Translation regulation plays a key role in control of protein coding genes in trypanosomatids, and is directed exclusively by elements in the 3' UTR. Heat shock proteins (HSPs) provide a useful system for studying developmental patterns in the digenetic Leishmania parasites, as their expression is induced in the mammalian life form. Expression of protein-coding genes is regulated by post-transcriptional mechanisms, and a short region in the 3’ UTR was shown to control preferential translation of Hsp83. Using a series of transgenic parasites we mapped a polpyrimidine-rich region that is required for increased translation of Hsp83 at mammalian-like temperatures. We are currently analyzing the RNA-protein interactions that may be involved, and how they associate with the translation initiation complex that scans the 5’ UTR.
Translational Regulation in Chloroplasts during Oxidative Stress – Revisiting the Chaperone System
Light-induced oxidative stress causes a transient arrest in the translation of the large subunit (LSU) of Rubisco. Under these conditions, the glutathione pool shifts towards its oxidized form, affecting the redox-state of thiol groups in the Rubisco subunits and possibly of their related chaperones. Rubisco assembly then stops, and the small subunit (SSU) is rapidly degraded. In searching for the regulatory molecules, we found that oxidized Rubisco LSU can bind RNA in-vitro. We therefore proposed that during oxidative stress the interaction between the Rubisco
LSU and its chaperones is interrupted, and the nascent LSU chain misfolds and hence binds any RNA in its vicinity, causing the translating ribosome to stall.

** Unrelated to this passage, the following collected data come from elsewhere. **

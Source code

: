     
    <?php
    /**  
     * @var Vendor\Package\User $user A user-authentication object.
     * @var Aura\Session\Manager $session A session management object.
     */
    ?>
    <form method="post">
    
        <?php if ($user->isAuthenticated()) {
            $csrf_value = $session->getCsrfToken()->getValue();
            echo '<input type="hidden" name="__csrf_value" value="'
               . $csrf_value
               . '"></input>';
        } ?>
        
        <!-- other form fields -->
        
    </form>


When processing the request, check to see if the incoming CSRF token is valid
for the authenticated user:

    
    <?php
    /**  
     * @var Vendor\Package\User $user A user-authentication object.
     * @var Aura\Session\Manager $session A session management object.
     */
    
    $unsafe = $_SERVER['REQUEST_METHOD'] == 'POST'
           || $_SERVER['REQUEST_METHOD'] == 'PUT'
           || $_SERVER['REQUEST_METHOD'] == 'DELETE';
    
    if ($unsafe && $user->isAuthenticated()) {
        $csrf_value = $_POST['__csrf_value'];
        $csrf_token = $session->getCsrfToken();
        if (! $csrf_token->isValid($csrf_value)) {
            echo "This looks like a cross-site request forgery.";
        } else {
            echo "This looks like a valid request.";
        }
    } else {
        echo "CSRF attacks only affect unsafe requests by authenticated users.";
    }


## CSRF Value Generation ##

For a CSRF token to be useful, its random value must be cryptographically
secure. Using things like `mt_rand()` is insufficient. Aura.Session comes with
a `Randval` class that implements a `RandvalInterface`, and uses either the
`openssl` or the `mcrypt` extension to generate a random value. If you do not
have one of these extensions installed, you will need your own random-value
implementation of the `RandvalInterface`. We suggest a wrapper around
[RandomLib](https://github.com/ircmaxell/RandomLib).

Indeed, under oxidizing conditions, the rbcL transcript shifts from the polysomal fractions towards monosomes. We are studying the Rubisco dedicated chaperone BSD2, which was originally found in maize (Bundle Sheat Defective 2). The protein contains a Zn-finger domain similar to that of DnaJ proteins, but lacks the other consensus domains which are typical of DnaJ. Although BSD2 is not a DnaJ protein and does not contain any of the other J-domains, it may still possess chaperone activity, due to its Zn-finger domain, and we are interested to understand how it functions, and how redox changes affect it.